Essas inquietações não negam que Deus tem toda força e pode fazer o impossível. Elas buscam, tão somente, repensar a cosmovisão religiosa que contempla a vida com ingerências do alto; confrontam as lógicas de que homens e mulheres carecem de socorros emergenciais de Deus para que a existência seja minimamente possível.

É função do pastor ajudar as pessoas a viverem com fé, mesmo quando não existe a possibilidade de milagre. Diferente do paganismo, a cosmovisão cristã convoca que se confie em Deus para enfrentar as contingências da vida com coragem. Nesse conceito, fé não antecipa prodígios sobrenaturais. Os cristãos parecem, entretanto, carminhar noutra direção; urge que se resignifique fé.

Fé não se limita a acreditar em acontecimentos extraordinários. Partindo-se da aceitação de que existe um Criador e Controlador do universo, esta verdade é axiomática – e consta em todas as tradições religiosas monoteístas, inclusive as judaicas e islâmicas

Sempre que se reflete sobre milagre as reações são emotivas. “Deus não pode intervir na vida das pessoas, principalmente, as mais necessitadas?”. Lógico que pode; isso já ficou estabelecido nos dois primeiros parágrafos acima. Deus pode tudo; Ele é o Todo-Poderoso.

A questão é se Deus quer que a vida humana se organize com ocasionais intervenções suas. Proponho que não. Ninguém deve viver ou preparar-se para enfrentar o “dia mal” (Efésios 6.13) com expectativa de que virão auxílios sobre-humanos aliviando o sofrimento.

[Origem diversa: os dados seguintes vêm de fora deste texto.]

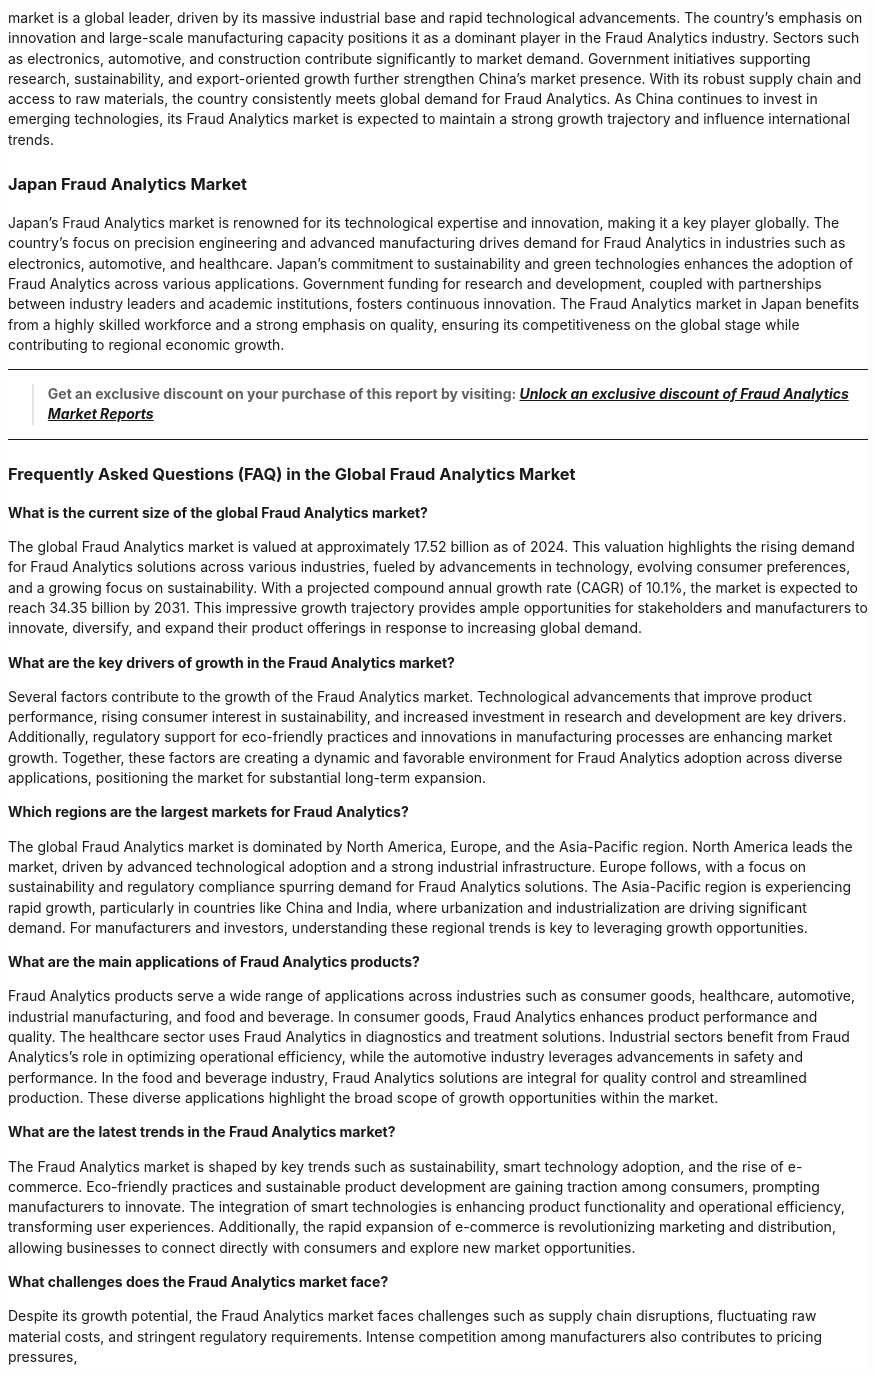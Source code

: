 market is a global leader, driven by its massive industrial base and rapid technological advancements. The country&rsquo;s emphasis on innovation and large-scale manufacturing capacity positions it as a dominant player in the Fraud Analytics industry. Sectors such as electronics, automotive, and construction contribute significantly to market demand. Government initiatives supporting research, sustainability, and export-oriented growth further strengthen China&rsquo;s market presence. With its robust supply chain and access to raw materials, the country consistently meets global demand for Fraud Analytics. As China continues to invest in emerging technologies, its Fraud Analytics market is expected to maintain a strong growth trajectory and influence international trends.</p><h3>Japan Fraud Analytics Market</h3><p>Japan&rsquo;s Fraud Analytics market is renowned for its technological expertise and innovation, making it a key player globally. The country&rsquo;s focus on precision engineering and advanced manufacturing drives demand for Fraud Analytics in industries such as electronics, automotive, and healthcare. Japan&rsquo;s commitment to sustainability and green technologies enhances the adoption of Fraud Analytics across various applications. Government funding for research and development, coupled with partnerships between industry leaders and academic institutions, fosters continuous innovation. The Fraud Analytics market in Japan benefits from a highly skilled workforce and a strong emphasis on quality, ensuring its competitiveness on the global stage while contributing to regional economic growth.</p><hr /><blockquote><p><strong>Get an exclusive discount on your purchase of this report by visiting: <em><a href="://marketresearchpulse.com/ask-for-discount/85252?utm_source=Github&amp;utm_medium=0117">Unlock an exclusive discount of Fraud Analytics Market Reports</a></em>&nbsp;</strong></p></blockquote><hr /><h3>Frequently Asked Questions (FAQ) in the Global Fraud Analytics Market</h3><p><strong>What is the current size of the global Fraud Analytics market?</strong></p><p>The global Fraud Analytics market is valued at approximately 17.52 billion as of 2024. This valuation highlights the rising demand for Fraud Analytics solutions across various industries, fueled by advancements in technology, evolving consumer preferences, and a growing focus on sustainability. With a projected compound annual growth rate (CAGR) of 10.1%, the market is expected to reach 34.35 billion by 2031. This impressive growth trajectory provides ample opportunities for stakeholders and manufacturers to innovate, diversify, and expand their product offerings in response to increasing global demand.</p><p><strong>What are the key drivers of growth in the Fraud Analytics market?</strong></p><p>Several factors contribute to the growth of the Fraud Analytics market. Technological advancements that improve product performance, rising consumer interest in sustainability, and increased investment in research and development are key drivers. Additionally, regulatory support for eco-friendly practices and innovations in manufacturing processes are enhancing market growth. Together, these factors are creating a dynamic and favorable environment for Fraud Analytics adoption across diverse applications, positioning the market for substantial long-term expansion.</p><p><strong>Which regions are the largest markets for Fraud Analytics?</strong></p><p>The global Fraud Analytics market is dominated by North America, Europe, and the Asia-Pacific region. North America leads the market, driven by advanced technological adoption and a strong industrial infrastructure. Europe follows, with a focus on sustainability and regulatory compliance spurring demand for Fraud Analytics solutions. The Asia-Pacific region is experiencing rapid growth, particularly in countries like China and India, where urbanization and industrialization are driving significant demand. For manufacturers and investors, understanding these regional trends is key to leveraging growth opportunities.</p><p><strong>What are the main applications of Fraud Analytics products?</strong></p><p>Fraud Analytics products serve a wide range of applications across industries such as consumer goods, healthcare, automotive, industrial manufacturing, and food and beverage. In consumer goods, Fraud Analytics enhances product performance and quality. The healthcare sector uses Fraud Analytics in diagnostics and treatment solutions. Industrial sectors benefit from Fraud Analytics&rsquo;s role in optimizing operational efficiency, while the automotive industry leverages advancements in safety and performance. In the food and beverage industry, Fraud Analytics solutions are integral for quality control and streamlined production. These diverse applications highlight the broad scope of growth opportunities within the market.</p><p><strong>What are the latest trends in the Fraud Analytics market?</strong></p><p>The Fraud Analytics market is shaped by key trends such as sustainability, smart technology adoption, and the rise of e-commerce. Eco-friendly practices and sustainable product development are gaining traction among consumers, prompting manufacturers to innovate. The integration of smart technologies is enhancing product functionality and operational efficiency, transforming user experiences. Additionally, the rapid expansion of e-commerce is revolutionizing marketing and distribution, allowing businesses to connect directly with consumers and explore new market opportunities.</p><p><strong>What challenges does the Fraud Analytics market face?</strong></p><p>Despite its growth potential, the Fraud Analytics market faces challenges such as supply chain disruptions, fluctuating raw material costs, and stringent regulatory requirements. Intense competition among manufacturers also contributes to pricing pressures,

Dois conceitos também precisam constar nessas elaborações: graça e justiça. Graça, muito mais que um jargão teológico é uma descrição do jeito como Deus lida com a humanidade. O amor de Deus é gratuito, universal e unilateralmente derramado sobre todos. Ele abençoa sem exigir méritos; seus afetos independem da qualidade moral ou de práticas religiosas das pessoas. Deus não ama como reação. Também não faz acepção, não discrimina; não premia uns para abandonar outros ao léu; não “elege” uns poucos para voltar as costas para a maioria que nasce como “filhos da ira”.

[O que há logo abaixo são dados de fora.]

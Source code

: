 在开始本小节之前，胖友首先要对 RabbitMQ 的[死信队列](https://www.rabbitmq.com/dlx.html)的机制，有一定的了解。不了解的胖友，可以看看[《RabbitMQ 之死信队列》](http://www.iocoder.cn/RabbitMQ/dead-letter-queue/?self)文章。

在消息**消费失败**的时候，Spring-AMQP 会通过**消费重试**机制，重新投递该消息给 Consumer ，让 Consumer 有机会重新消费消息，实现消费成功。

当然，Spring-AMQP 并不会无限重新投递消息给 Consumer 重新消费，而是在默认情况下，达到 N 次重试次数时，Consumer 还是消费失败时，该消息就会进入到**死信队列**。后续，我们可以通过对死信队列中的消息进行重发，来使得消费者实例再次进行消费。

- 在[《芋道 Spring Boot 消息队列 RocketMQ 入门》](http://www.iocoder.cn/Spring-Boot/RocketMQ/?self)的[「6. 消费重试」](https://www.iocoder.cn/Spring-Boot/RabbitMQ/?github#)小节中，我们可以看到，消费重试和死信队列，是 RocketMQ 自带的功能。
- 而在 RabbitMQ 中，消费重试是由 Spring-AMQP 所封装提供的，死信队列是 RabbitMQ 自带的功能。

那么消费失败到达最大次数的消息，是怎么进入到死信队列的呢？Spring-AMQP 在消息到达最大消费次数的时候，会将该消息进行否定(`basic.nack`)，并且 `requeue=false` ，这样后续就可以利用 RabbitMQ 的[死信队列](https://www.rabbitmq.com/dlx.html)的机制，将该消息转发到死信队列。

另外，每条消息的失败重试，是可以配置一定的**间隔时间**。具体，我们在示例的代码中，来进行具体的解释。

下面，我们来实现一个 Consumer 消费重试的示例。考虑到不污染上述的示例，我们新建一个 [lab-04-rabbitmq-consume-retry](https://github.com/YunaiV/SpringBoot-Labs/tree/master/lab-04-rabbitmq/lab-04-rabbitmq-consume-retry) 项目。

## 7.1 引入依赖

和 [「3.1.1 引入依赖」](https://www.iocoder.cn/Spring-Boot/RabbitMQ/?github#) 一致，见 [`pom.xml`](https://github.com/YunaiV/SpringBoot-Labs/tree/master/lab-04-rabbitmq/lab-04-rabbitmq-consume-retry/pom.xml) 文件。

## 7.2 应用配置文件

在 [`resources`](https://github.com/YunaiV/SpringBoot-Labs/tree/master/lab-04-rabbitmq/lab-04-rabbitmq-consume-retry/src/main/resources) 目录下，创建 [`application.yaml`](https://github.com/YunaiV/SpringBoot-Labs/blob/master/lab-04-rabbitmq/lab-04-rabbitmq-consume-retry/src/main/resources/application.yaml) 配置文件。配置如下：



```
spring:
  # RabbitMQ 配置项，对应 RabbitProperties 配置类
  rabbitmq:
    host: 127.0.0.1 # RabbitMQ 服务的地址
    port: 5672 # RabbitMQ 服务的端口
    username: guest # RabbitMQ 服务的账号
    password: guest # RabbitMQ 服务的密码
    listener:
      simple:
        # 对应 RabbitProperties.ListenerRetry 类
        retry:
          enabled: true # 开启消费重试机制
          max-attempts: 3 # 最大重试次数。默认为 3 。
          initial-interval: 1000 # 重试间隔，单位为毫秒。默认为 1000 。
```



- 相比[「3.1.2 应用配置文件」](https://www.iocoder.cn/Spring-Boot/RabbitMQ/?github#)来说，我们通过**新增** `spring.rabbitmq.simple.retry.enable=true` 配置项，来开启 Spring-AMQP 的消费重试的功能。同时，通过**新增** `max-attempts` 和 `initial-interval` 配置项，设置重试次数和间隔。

Portanto, se e quando acontece algum milagre, com certeza não vem como resposta de oração – qualquer mérito anula a graça e as suas intervenções não visam abençoar os “eleitos” – já que não faz acepção de pessoas.

As intervenções divinas, se e quando acontecem, estão ligadas a a um propósito eterno do coração de Deus e as pessoas não têm qualquer ingerência sobre elas - milagres são mistérios.

Fé pode ser compreendida como coragem existencial. No reconhecimento de que a vida é imprevisível, fé aposta nos valores do Evangelho; que suas verdades e princípios são suficientes para enfrentar a vida com tudo o que acontecer de bom ou de ruim. Fé é um convite a confiar no propósito eterno de Deus - Ele quer ter uma família com filhos parecidos com Jesus de Nazaré.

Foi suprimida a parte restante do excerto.